10. Applying the ratio of the aforesaid two cases to the evidence of PW 2, we have no hesitation to come to the conclusion that his statement indicating that the injured told him that his nephew has fired at him, would become admissible under Section 6 of the Evidence Act. We are, therefore, unable to accept the first submission of Ms. Goswami, learned counsel appearing for the appellant.

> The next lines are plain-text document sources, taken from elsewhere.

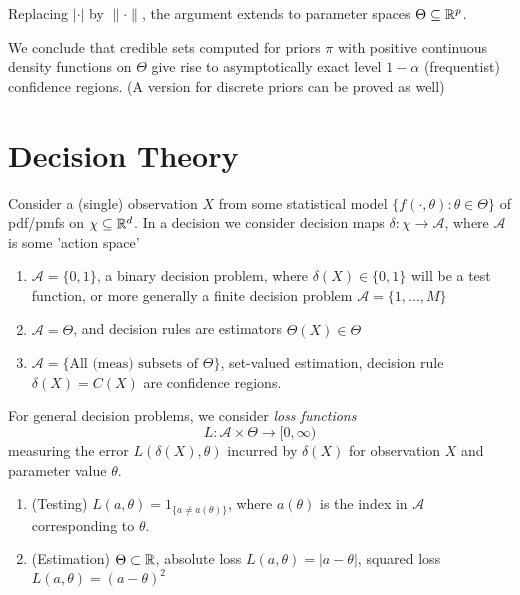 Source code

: \documentclass[a4paper]{article}
\begin{document}
Replacing $|\cdot |$ by $\|\cdot \|$, the argument extends to parameter spaces $\Theta \subseteq \mathbb{R}^{p}$.

We conclude that credible sets computed for priors $\pi$ with positive continuous density functions on $\Theta$ give rise to asymptotically exact level $1- \alpha$ (frequentist) confidence regions. (A version for discrete priors can be proved as well)

\section{Decision Theory}

Consider a (single) observation $X$ from some statistical model $\{f\left( \cdot , \theta \right) : \theta \in \Theta \}$ of pdf/pmfs on $\chi \subseteq \mathbb{R}^{d}$. In a decision we consider decision maps $\delta : \chi \to \mathcal{A}$, where $\mathcal{A}$ is some 'action space'

\begin{eg}
	\begin{enumerate}[label=\roman*)]
		\item $\mathcal{A} = \{0,1\} $, a binary decision problem, where $\delta(X) \in \{0,1\} $ will be a test function, or more generally a finite decision problem $\mathcal{A} = \{1,\ldots,M\} $
		\item $\mathcal{A} = \Theta$, and decision rules are estimators $\hat{\Theta}(X) \in  \Theta$
		\item $\mathcal{A} = \{ \text{All (meas) subsets of } \Theta\} $, set-valued estimation, decision rule $\delta(X) = C(X)$ are confidence regions.
	\end{enumerate}
\end{eg}

For general decision problems, we consider \textit{loss functions}
\[
	L: \mathcal{A} \times  \Theta \to [0, \infty)
\] 
measuring the error $L(\delta(X), \theta)$ incurred by  $\delta(X)$ for observation $X$ and parameter value $\theta$.

\begin{eg}

	\begin{enumerate}[label=\roman*)]
		\item (Testing) $L(a,\theta) = 1_{\{a \neq  a(\theta)\} }$, where $a(\theta)$ is the index in $\mathcal{A}$ corresponding to $\theta$.
		\item (Estimation) $\Theta \subset \mathbb{R}$, absolute loss $L(a,\theta) = |a-\theta|$, squared loss $L(a,\theta) = (a-\theta)^2$
	\end{enumerate}
\end{eg}
\end{document}
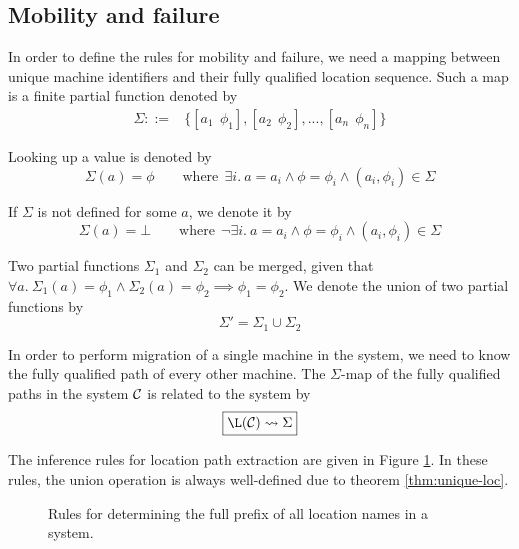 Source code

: \subsection{Mobility and failure}

In order to define the rules for mobility and failure, we need a mapping between
unique machine identifiers and their fully qualified location sequence. Such a
map is a finite partial function denoted by
\begin{align*}
\Sigma ::={}&
    \{[a_1~~\phi_1], [a_2~~\phi_2], ..., [a_n~~\phi_n]\}
\end{align*}

Looking up a value is denoted by
\begin{equation*}
 \Sigma(a) = \phi \qquad \textrm{where} \ \  \exists i.~a=a_i \land \phi = \phi_i \land
 (a_i, \phi_i) \in \Sigma
\end{equation*}

If $\Sigma$ is not defined for some $a$, we denote it by
\begin{equation*}
 \Sigma(a) = \bot \qquad \textrm{where} \ \  \neg\exists i.~a=a_i \land \phi = \phi_i \land
 (a_i, \phi_i) \in \Sigma
\end{equation*}

Two partial functions $\Sigma_1$ and $\Sigma_2$ can be merged, given that
$\forall a.~ \Sigma_1(a) = \phi_1 \land \Sigma_2(a) = \phi_2 \implies \phi_1 =
\phi_2$. We denote the union of two partial functions by
\begin{equation*}
 \Sigma' = \Sigma_1 \cup \Sigma_2
\end{equation*}

In order to perform migration of a single machine in the system, we need to
know the fully qualified path of every other machine. The $\Sigma$-map of the
fully qualified paths in the system $\mathcal{C}$ is related to the system by
\begin{equation*}
\boxed{\L(\C) \leadsto \Sigma}
\end{equation*}

The inference rules for location path extraction are given in Figure
\ref{fig:rule:makemap}. In these rules, the union operation is always
well-defined due to theorem \ref{thm:unique-loc}.

\begin{figure}
\caption{Rules for determining the full prefix of all location names in a
system.}\label{fig:rule:makemap}
\end{figure}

11. The next question that arises for consideration is whether even if the statement becomes admissible, can the statement be held to be so reliable that a conviction under Section 307 can be based thereupon. PW 2 in the cross-examination candidly admitted that Sukhar, the present appellant and he are inimical to each other since long before. It was also elicited in the cross-examination of the said witness that by the time he reached the scene of occurrence, more than 20 persons had gathered next to Nakkal and yet none of them has been examined by the prosecution to corroborate PW 2 as to what was told to him by the injured. The witness also stated in the cross-examination that Nakkal was naming the accused as his assailant in front of all those people who had gathered but it is not understood as to why the prosecution has chosen not to examine any one of them but to examine only PW 2 who was admittedly inimically disposed of towards the accused/appellant. In this view of the matter, the evidence of PW 2 cannot be held to be of such an unimpeachable character on whose testimony alone, the conviction can be based without any corroboration. On the other hand, the witness being inimical to the accused and on account of what has been elicited in his cross-examination, his evidence requires corroboration before being accepted. Admittedly there is not an iota of corroboration either from any oral evidence or from any other circumstance. In this view of the matter, we have no hesitation to come to the conclusion that the conviction of the appellant on the unreliable and shaky evidence of PW 2 without any corroboration, cannot be sustained. We accordingly set aside the conviction and sentence of appellant and acquit him of the charges levelled against him. The accused who is in jail should be released forthwith. The appeal is allowed accordingly.